A fundamental concept imparted at the beginning of organic chemistry is electronegativity. $\ce{N, O, F}$ and $\ce{Cl}$ are particularly electronegative and are capable of shifting the electron cloud of bonded atoms towards themselves in resonance, which I have read recently.

While reading about haloarenes, I encountered this statement "In aryl halides, a $\ce{C-X}$ bond acquires partial double bond character due to resonance, and subsequently the halogen atom acquires partial positive charge"


How is the above statement true? Isn't chlorine more electronegative? How does it acquire positive charge? Isn't inductive effect stronger than resonance effect?

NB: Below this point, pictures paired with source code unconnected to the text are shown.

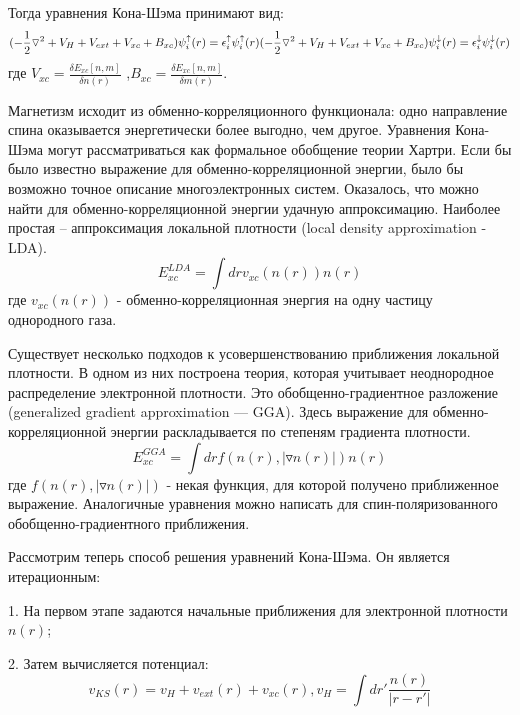 	Тогда уравнения Кона-Шэма принимают вид:
\begin{equation}
  \label{eq:equation9}
 (-\frac{1}{2}\triangledown^2+V_H+V_{ext}+V_{xc}+B_{xc})\psi_i^\uparrow(r)=\epsilon_i^\uparrow\psi_i^\uparrow(r) \\
(-\frac{1}{2}\triangledown^2+V_H+V_{ext}+V_{xc}+B_{xc})\psi_i^\downarrow(r)=\epsilon_i^\downarrow\psi_i^\downarrow(r)
 \end{equation}
где ${V_{xc}=\frac{\delta E_{xc}[n,m]}{\delta n(r)}}$ ,${B_{xc}=\frac{\delta E_{xc}[n,m]}{\delta m(r)}}$.
	
	Магнетизм исходит из обменно-корреляционного функционала: одно направление спина оказывается энергетически более выгодно, чем другое.
	Уравнения Кона-Шэма могут рассматриваться как формальное обобщение теории Хартри. Если бы было известно выражение для обменно-корреляционной энергии, было бы возможно точное описание многоэлектронных систем. Оказалось, что можно найти для обменно-корреляционной энергии удачную аппроксимацию. Наиболее простая – аппроксимация локальной плотности (local density approximation - LDA).
 	\begin{equation}
  \label{eq:equation10}
E_{xc}^{LDA}=\int drv_{xc}(n(r))n(r)
\end{equation}
где ${v_{xc}(n(r))}$ - обменно-корреляционная энергия на одну частицу однородного газа.
	
	Существует несколько подходов к усовершенствованию приближения локальной плотности. В одном из них построена теория, которая учитывает неоднородное распределение электронной плотности. Это обобщенно-градиентное разложение (generalized gradient approximation — GGA). Здесь выражение для обменно-корреляционной энергии раскладывается по степеням градиента плотности.
 	\begin{equation}
  \label{eq:equation11}
E_{xc}^{GGA}=\int drf(n(r),|\triangledown n(r)|)n(r)
\end{equation}
где ${f(n(r),|\triangledown n(r)|)}$ - некая функция, для которой получено приближенное выражение. Аналогичные уравнения можно написать для спин-поляризованного обобщенно-градиентного приближения.

	Рассмотрим теперь способ решения уравнений Кона-Шэма. Он является итерационным:

1.	На первом этапе задаются начальные приближения для электронной плотности $n(r)$;

2.	Затем вычисляется потенциал:
 	\[
v_{KS}(r)=v_H+v_{ext}(r)+v_{xc}(r), v_H=\int dr'\frac{n(r)}{|r-r'|}
\]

Picture is attached for resonance

  • $\begingroup$ That's formal charge in those structures. Also there's noting strange in opposite effects. $\endgroup$ – Mithoron Dec 9 '18 at 23:33

Chlorine atom has complete octet in all of the resonating structures. So in short it has stable electronic configurations in all of them. Generally, anything that has got a lone pair and has complete octet can donate in a similar manner. Oxygen and nitrogen, for instance in phenol and aniline.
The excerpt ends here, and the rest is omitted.